==== Supplied data

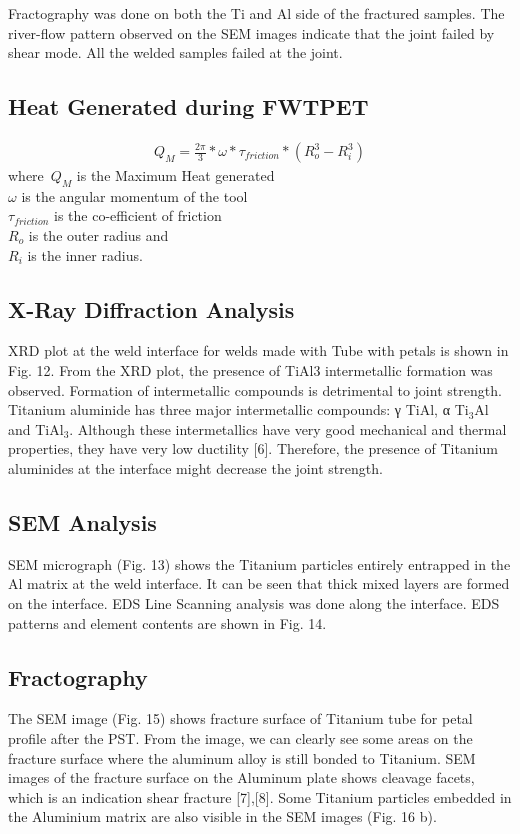 \documentclass[3p]{elsarticle}
\begin{document}
\par
Fractography was done on both the Ti and Al side of the fractured samples. The river-flow pattern observed on the SEM images indicate that the joint failed by shear mode. All the welded samples failed at the joint.

\subsection{Heat Generated during FWTPET}
\label{subsec:Heat Generated during FWTPET}
\begin{gather} \label{eq:heat-input}
Q_{M} = \frac{2\pi}{3} *  \omega * \tau_{friction} * (R^{3}_{o} - R^{3}_{i})
\end{gather}
where~$Q_{M}$ is the Maximum Heat generated \\
$\omega$ is the angular momentum of the tool \\
$\tau_{friction}$ is the co-efficient of friction \\
$R_{o}$ is the outer radius and  \\
$R_{i}$ is the inner radius.

\subsection{X-Ray Diffraction Analysis}
\label{subsec:XRD-Results}
XRD plot at the weld interface for welds made with Tube with petals is shown in Fig. 12. From the XRD plot, the
presence of TiAl3 intermetallic formation was observed. Formation of intermetallic compounds is detrimental to joint strength. Titanium aluminide has three major intermetallic compounds: γ TiAl, α Ti$_{3}$Al and TiAl$_{3}$. Although these intermetallics have very good mechanical and thermal properties, they have very low ductility [6]. Therefore, the presence of Titanium aluminides at the interface might decrease the joint strength.

\subsection{SEM Analysis}
\label{subsec:SEM Analysis}
SEM micrograph (Fig. 13) shows the Titanium particles entirely entrapped in the Al matrix at the weld interface. It can be seen that thick mixed layers are formed on the interface. EDS Line Scanning analysis was done along the interface. EDS patterns and element contents are shown in Fig. 14.

\subsection{Fractography}
\label{subsec:Fractography}
The SEM image (Fig. 15) shows fracture surface of Titanium tube for petal profile after the PST. From the image, we can clearly see some areas on the fracture surface where the aluminum alloy is still bonded to Titanium. SEM images of the fracture surface on the Aluminum plate shows cleavage facets, which is an indication shear fracture [7],[8]. Some Titanium particles embedded in the Aluminium matrix are also visible in
the SEM images (Fig. 16 b).
\end{document}
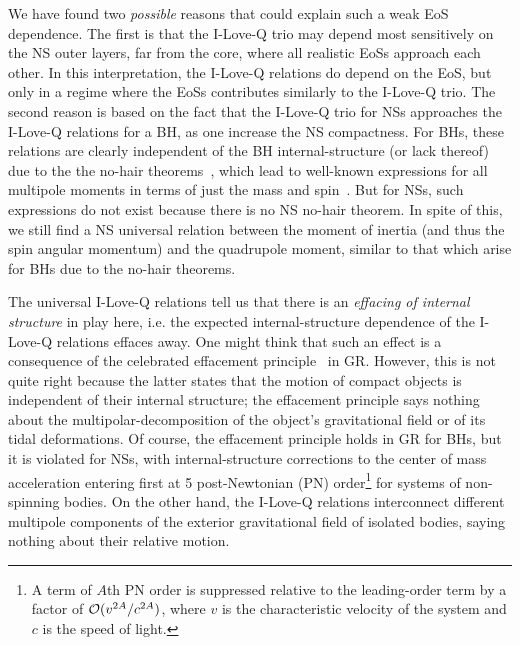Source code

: \documentclass[aps,twocolumn,nofootinbib,showpacs,superscriptaddress,hyperref]{revtex4-1}
\begin{document}
We have found two {\emph{possible}} reasons that could explain such a weak EoS dependence. The first is that the I-Love-Q trio may depend most sensitively on the NS outer layers, far from the core, where all realistic EoSs approach each other. In this interpretation, the I-Love-Q relations do depend on the EoS, but only in a regime where the EoSs contributes similarly to the I-Love-Q trio. The second reason is based on the fact that the I-Love-Q trio for NSs approaches the I-Love-Q relations for a BH, as one increase the NS compactness. For BHs, these relations are clearly independent of the BH internal-structure (or lack thereof) due to the the no-hair theorems~\cite{robinson,israel,israel2,hawking-uniqueness0,hawking-uniqueness,carter-uniqueness}, which lead to well-known expressions for all multipole moments in terms of just the mass and spin~\cite{geroch,hansen}. But for NSs, such expressions do not exist because there is no NS no-hair theorem. In spite of this, we still find a NS universal relation between the moment of inertia (and thus the spin angular momentum) and the quadrupole moment, similar to that which arise for BHs due to the no-hair theorems. 

The universal I-Love-Q relations tell us that there is an {\emph{effacing of internal structure}} in play here, i.e. the expected internal-structure dependence of the I-Love-Q relations effaces away. One might think that such an effect is a consequence of the celebrated effacement principle~\cite{damour-effacement} in GR. However, this is not quite right because the latter states that the motion of compact objects is independent of their internal structure; the effacement principle says nothing about the multipolar-decomposition of the object's gravitational field or of its tidal deformations. Of course, the effacement principle holds in GR for BHs, but it is violated for NSs, with internal-structure corrections to the center of mass acceleration entering first at 5 post-Newtonian (PN) order\footnote{A term of $A$th PN order is suppressed relative to the leading-order term by a factor of ${\cal{O}}(v^{2A}/c^{2A})$, where $v$ is the characteristic velocity of the system and $c$ is the speed of light.} for systems of non-spinning bodies. On the other hand, the I-Love-Q relations interconnect different multipole components of the exterior gravitational field of isolated bodies, saying nothing about their relative motion. 
\end{document}

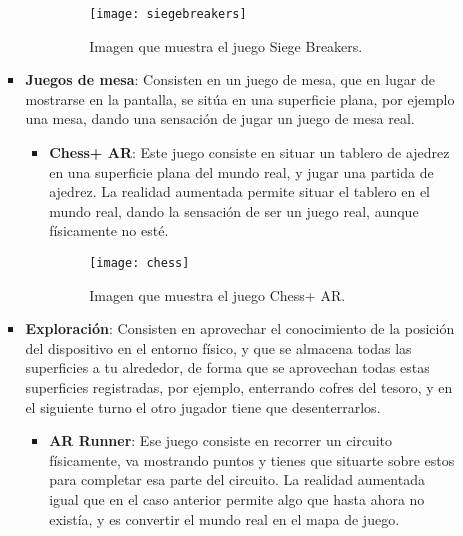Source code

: \begin{itemize}
\begin{itemize}
\begin{itemize}
\begin{itemize}
    \begin{figure}[h]
      \centering
      \texttt{[image: siegebreakers]}
      \caption{Imagen que muestra el juego Siege Breakers.\protect\footnotemark}
      \label{figura-siege-breakers}
    \end{figure}

  \end{itemize}

  \newpage

  \item \textbf{Juegos de mesa}: Consisten en un juego de mesa, que en lugar de mostrarse en la pantalla, se sitúa en una superficie plana, por ejemplo una mesa, dando una sensación de jugar un juego de mesa real.

  \begin{itemize}
    \item \textbf{Chess+ AR}: Este juego consiste en situar un tablero de ajedrez en una superficie plana del mundo real, y jugar una partida de ajedrez. La realidad aumentada permite situar el tablero en el mundo real, dando la sensación de ser un juego real, aunque físicamente no esté.

    \begin{figure}[h]
      \centering
      \texttt{[image: chess]}
      \caption{Imagen que muestra el juego Chess+ AR.\protect\footnotemark}
      \label{figura-siege-breakers}
    \end{figure}

  \end{itemize}

  \newpage

  \item \textbf{Exploración}: Consisten en aprovechar el conocimiento de la posición del dispositivo en el entorno físico, y que se almacena todas las superficies a tu alrededor, de forma que se aprovechan todas estas superficies registradas, por ejemplo, enterrando cofres del tesoro, y en el siguiente turno el otro jugador tiene que desenterrarlos.

  \begin{itemize}
    \item \textbf{AR Runner}: Ese juego consiste en recorrer un circuito físicamente, va mostrando puntos y tienes que situarte sobre estos para completar esa parte del circuito. La realidad aumentada igual que en el caso anterior permite algo que hasta ahora no existía, y es convertir el mundo real en el mapa de juego.


\end{itemize}
\end{itemize}
\end{itemize}
\end{itemize}
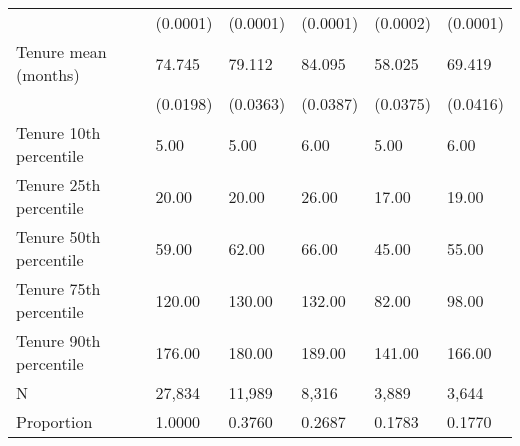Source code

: \begin{tabular}{llllll}
                             &  (0.0001) &  (0.0001) &  (0.0001) &           (0.0002) &         (0.0001) \\
Tenure mean (months)         &    74.745 &    79.112 &    84.095 &             58.025 &           69.419 \\
                             &  (0.0198) &  (0.0363) &  (0.0387) &           (0.0375) &         (0.0416) \\
Tenure 10th percentile       &      5.00 &      5.00 &      6.00 &               5.00 &             6.00 \\
Tenure 25th percentile       &     20.00 &     20.00 &     26.00 &              17.00 &            19.00 \\
Tenure 50th percentile       &     59.00 &     62.00 &     66.00 &              45.00 &            55.00 \\
Tenure 75th percentile       &    120.00 &    130.00 &    132.00 &              82.00 &            98.00 \\
Tenure 90th percentile       &    176.00 &    180.00 &    189.00 &             141.00 &           166.00 \\
N                            &    27,834 &    11,989 &     8,316 &              3,889 &            3,644 \\
Proportion                   &    1.0000 &    0.3760 &    0.2687 &             0.1783 &           0.1770 \\
\bottomrule
\end{tabular}
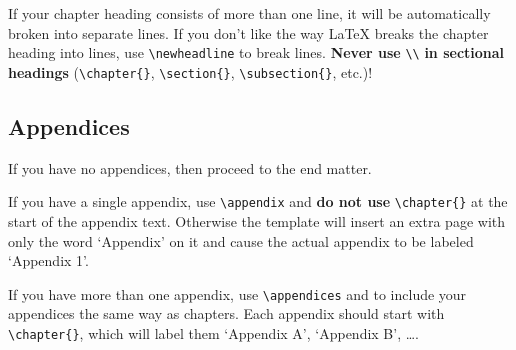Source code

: If your chapter heading consists of more than one line, it will be automatically broken into separate lines.
If you don't like the way LaTeX breaks the chapter heading into lines, use \verb+\newheadline+ to break lines.
\textbf{Never use} \verb+\\+ \textbf{in sectional headings} (\verb+\chapter{}+, \verb+\section{}+, \verb+\subsection{}+, etc.)!
%
%
%

\subsection{Appendices} %
%

If you have no appendices, then proceed to the end matter.

If you have a single appendix, use \verb+\appendix+ and \textbf{do not use}
\verb+\chapter{}+ at the start of the appendix text.
Otherwise the template will insert an extra page with only the word
`Appendix' on it and cause the actual appendix to be labeled `Appendix 1'.

If you have more than one appendix, use \verb+\appendices+
and \verb++ to include your appendices the same way as chapters.
Each appendix should start with \verb+\chapter{}+, which will label them `Appendix A', `Appendix B', \ldots.

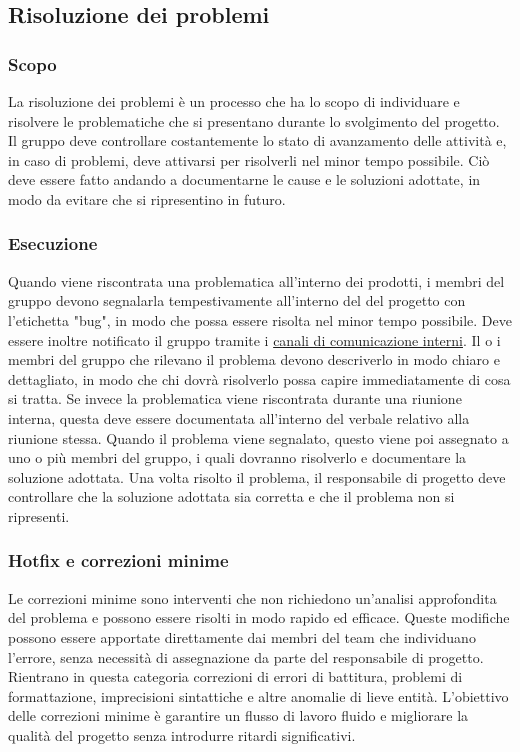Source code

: \subsection{Risoluzione dei problemi}
\label{subsection:risoluzione_problemi}

\subsubsection{Scopo}
La risoluzione dei problemi è un processo che ha lo scopo di individuare e risolvere le problematiche che si presentano durante lo svolgimento del progetto.
Il gruppo deve controllare costantemente lo stato di avanzamento delle attività e, in caso di problemi, deve attivarsi per risolverli nel minor tempo possibile.
Ciò deve essere fatto andando a documentarne le cause e le soluzioni adottate, in modo da evitare che si ripresentino in futuro.

\subsubsection{Esecuzione}
Quando viene riscontrata una problematica all'interno dei prodotti, i membri del gruppo devono segnalarla tempestivamente all'interno del  del progetto con l'etichetta "bug", in modo che possa essere risolta nel minor tempo possibile.
Deve essere inoltre notificato il gruppo tramite i \hyperref[subpar:canali_interni]{canali di comunicazione interni}.
Il o i membri del gruppo che rilevano il problema devono descriverlo in modo chiaro e dettagliato, in modo che chi dovrà risolverlo possa capire immediatamente di cosa si tratta.
Se invece la problematica viene riscontrata durante una riunione interna, questa deve essere documentata all'interno del verbale relativo alla riunione stessa. 
Quando il problema viene segnalato, questo viene poi assegnato a uno o più membri del gruppo, i quali dovranno risolverlo e documentare la soluzione adottata.
Una volta risolto il problema, il responsabile di progetto deve controllare che la soluzione adottata sia corretta e che il problema non si ripresenti.

\subsubsection{Hotfix e correzioni minime}
Le correzioni minime sono interventi che non richiedono un'analisi approfondita del problema e possono essere risolti in modo rapido ed efficace. Queste modifiche possono essere apportate direttamente dai membri del team che individuano l'errore, senza necessità di assegnazione da parte del responsabile di progetto.  
Rientrano in questa categoria correzioni di errori di battitura, problemi di formattazione, imprecisioni sintattiche e altre anomalie di lieve entità. L'obiettivo delle correzioni minime è garantire un flusso di lavoro fluido e migliorare la qualità del progetto senza introdurre ritardi significativi. 


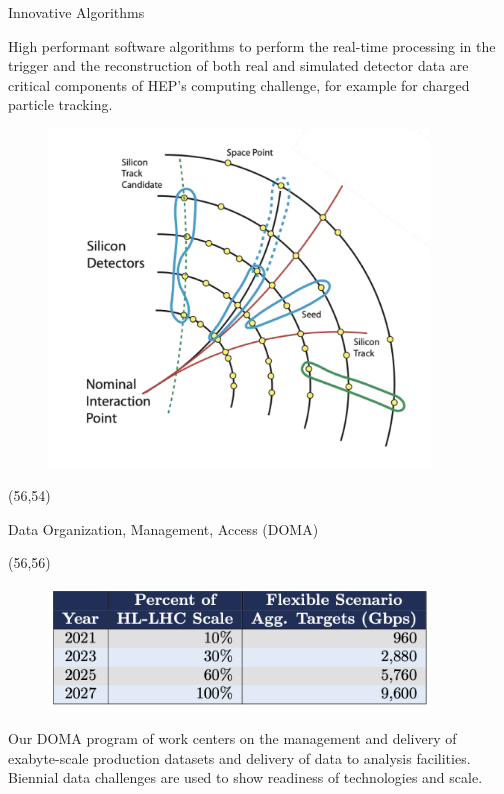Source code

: \documentclass[final]{beamer}
\begin{document}
\begin{frame}{}
\begin{textblock}{25.0}
\begin{block}{Innovative Algorithms}
\begin{textblock}{25.0}
\begin{figure}[tbph]
\end{figure}
High performant software algorithms to perform the real-time processing in the trigger and the reconstruction of both real and simulated detector data are critical components of HEP’s computing challenge, for example for charged particle tracking. 
\begin{figure}[tbph]
\centering
\includegraphics[width=0.90\textwidth]{images/trackreco-graphic.png}
\end{figure}
\end{textblock}
\end{block}
\end{textblock}
\begin{textblock}{25.0}(56,54)
\begin{block}{Data Organization, Management, Access (DOMA)}
\begin{textblock}{25.0}(56,56)
\begin{figure}[tbph]
\centering
\includegraphics[width=0.90\textwidth]{images/doma-scale-challenges.png}
\end{figure}
Our DOMA program of work centers on the management and delivery of exabyte-scale production datasets and delivery of data to analysis facilities. Biennial data challenges are used to show readiness of technologies and scale.

\end{textblock}
\end{block}
\end{textblock}
\end{frame}
\end{document}
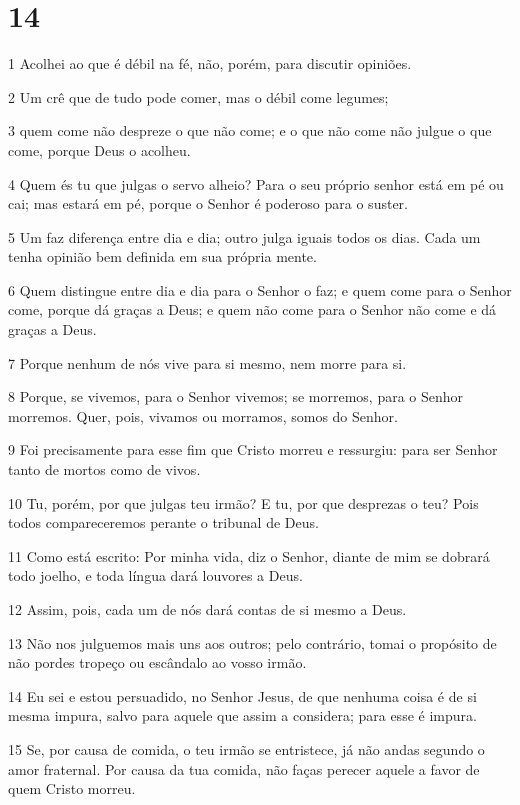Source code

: \chapter{14}

\par 1 Acolhei ao que é débil na fé, não, porém, para discutir opiniões.
\par 2 Um crê que de tudo pode comer, mas o débil come legumes;
\par 3 quem come não despreze o que não come; e o que não come não julgue o que come, porque Deus o acolheu.
\par 4 Quem és tu que julgas o servo alheio? Para o seu próprio senhor está em pé ou cai; mas estará em pé, porque o Senhor é poderoso para o suster.
\par 5 Um faz diferença entre dia e dia; outro julga iguais todos os dias. Cada um tenha opinião bem definida em sua própria mente.
\par 6 Quem distingue entre dia e dia para o Senhor o faz; e quem come para o Senhor come, porque dá graças a Deus; e quem não come para o Senhor não come e dá graças a Deus.
\par 7 Porque nenhum de nós vive para si mesmo, nem morre para si.
\par 8 Porque, se vivemos, para o Senhor vivemos; se morremos, para o Senhor morremos. Quer, pois, vivamos ou morramos, somos do Senhor.
\par 9 Foi precisamente para esse fim que Cristo morreu e ressurgiu: para ser Senhor tanto de mortos como de vivos.
\par 10 Tu, porém, por que julgas teu irmão? E tu, por que desprezas o teu? Pois todos compareceremos perante o tribunal de Deus.
\par 11 Como está escrito: Por minha vida, diz o Senhor, diante de mim se dobrará todo joelho, e toda língua dará louvores a Deus.
\par 12 Assim, pois, cada um de nós dará contas de si mesmo a Deus.
\par 13 Não nos julguemos mais uns aos outros; pelo contrário, tomai o propósito de não pordes tropeço ou escândalo ao vosso irmão.
\par 14 Eu sei e estou persuadido, no Senhor Jesus, de que nenhuma coisa é de si mesma impura, salvo para aquele que assim a considera; para esse é impura.
\par 15 Se, por causa de comida, o teu irmão se entristece, já não andas segundo o amor fraternal. Por causa da tua comida, não faças perecer aquele a favor de quem Cristo morreu.
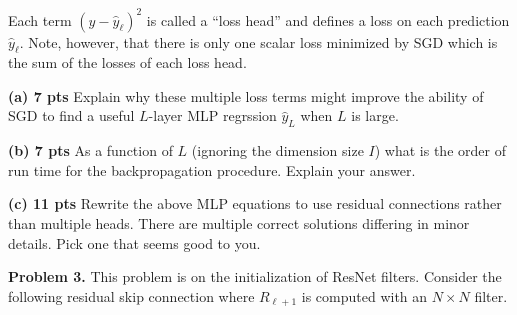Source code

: \documentclass{article}
\newcommand{\solution}[1]{}
\begin{document}
Each term $(y-\hat{y}_\ell)^2$ is called a ``loss head'' and defines a loss on each prediction $\hat{y}_{\ell}$.
Note, however, that there is only one scalar loss minimized by SGD which is the sum of the losses of each loss head.

\medskip
{\bf (a) 7 pts} Explain why these multiple loss terms might improve the ability of SGD to find a useful $L$-layer MLP regrssion $\hat{y}_L$ when $L$ is large.

\solution{
  SGD on deep networks with the loss term only occuring at the final layer is not generally effective because the lower layers
  never get meaninful gradients.  Placing loss functions near the lower layers will cause the lower hidden layers to have meaningful
  gradients and produce informative features.
}

\medskip
{\bf (b) 7 pts} As a function of $L$ (ignoring the dimension size $I$) what is the order of run time for the backpropagation procedure.
Explain your answer.

\solution{It is $O(L)$ --- linear in $L$.  Backpropagation loops over the assignments of the program and takes time proportional to the size of the program.
  Back-propagation over the final sum of losses produces a gradient for each prediction $\hat{y}_\ell$ which can be used as we back-propagate over the
  earlier assignments.
}

\medskip
{\bf (c) 11 pts} Rewrite the above MLP equations to use residual connections rather than multiple heads.  There are multiple correct solutions differing in minor details.  Pick one that seems
good to you.

\solution{
\begin{eqnarray*}
  h_0[i] & = & x[i] \\
  & \vdots & \\
  \tilde{h}_{\ell+1}[i] & = & \sigma(W^{h,h}_{\ell+1}[i,I]h_\ell[I] - B^{h,h}_{\ell+1}[i]) \\
  h_{\ell+1}[i] & = & \tilde{h}_{\ell+1}[i] + h_\ell[i] \\
  & \vdots & \\
  \hat{y} & = & W^{h,y}[I]h_L[I]- B^{h,y} \\
  \mathrm{Loss} & = & (y - \hat{y})^2
\end{eqnarray*}
}



\bigskip
{\bf Problem 3.} This problem is on the initialization of ResNet filters.
Consider the following residual skip connection where $R_{\ell+1}$ is computed with an $N \times N$ filter.
\end{document}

========

Instructions for the task: Take every line above that includes "clearly" and list it.

Output of the exercise:
The SEM image (Fig. 15) shows fracture surface of Titanium tube for petal profile after the PST. From the image, we can clearly see some areas on the fracture surface where the aluminum alloy is still bonded to Titanium. SEM images of the fracture surface on the Aluminum plate shows cleavage facets, which is an indication shear fracture [7],[8]. Some Titanium particles embedded in the Aluminium matrix are also visible in
We have found two {\emph{possible}} reasons that could explain such a weak EoS dependence. The first is that the I-Love-Q trio may depend most sensitively on the NS outer layers, far from the core, where all realistic EoSs approach each other. In this interpretation, the I-Love-Q relations do depend on the EoS, but only in a regime where the EoSs contributes similarly to the I-Love-Q trio. The second reason is based on the fact that the I-Love-Q trio for NSs approaches the I-Love-Q relations for a BH, as one increase the NS compactness. For BHs, these relations are clearly independent of the BH internal-structure (or lack thereof) due to the the no-hair theorems~\cite{robinson,israel,israel2,hawking-uniqueness0,hawking-uniqueness,carter-uniqueness}, which lead to well-known expressions for all multipole moments in terms of just the mass and spin~\cite{geroch,hansen}. But for NSs, such expressions do not exist because there is no NS no-hair theorem. In spite of this, we still find a NS universal relation between the moment of inertia (and thus the spin angular momentum) and the quadrupole moment, similar to that which arise for BHs due to the no-hair theorems. 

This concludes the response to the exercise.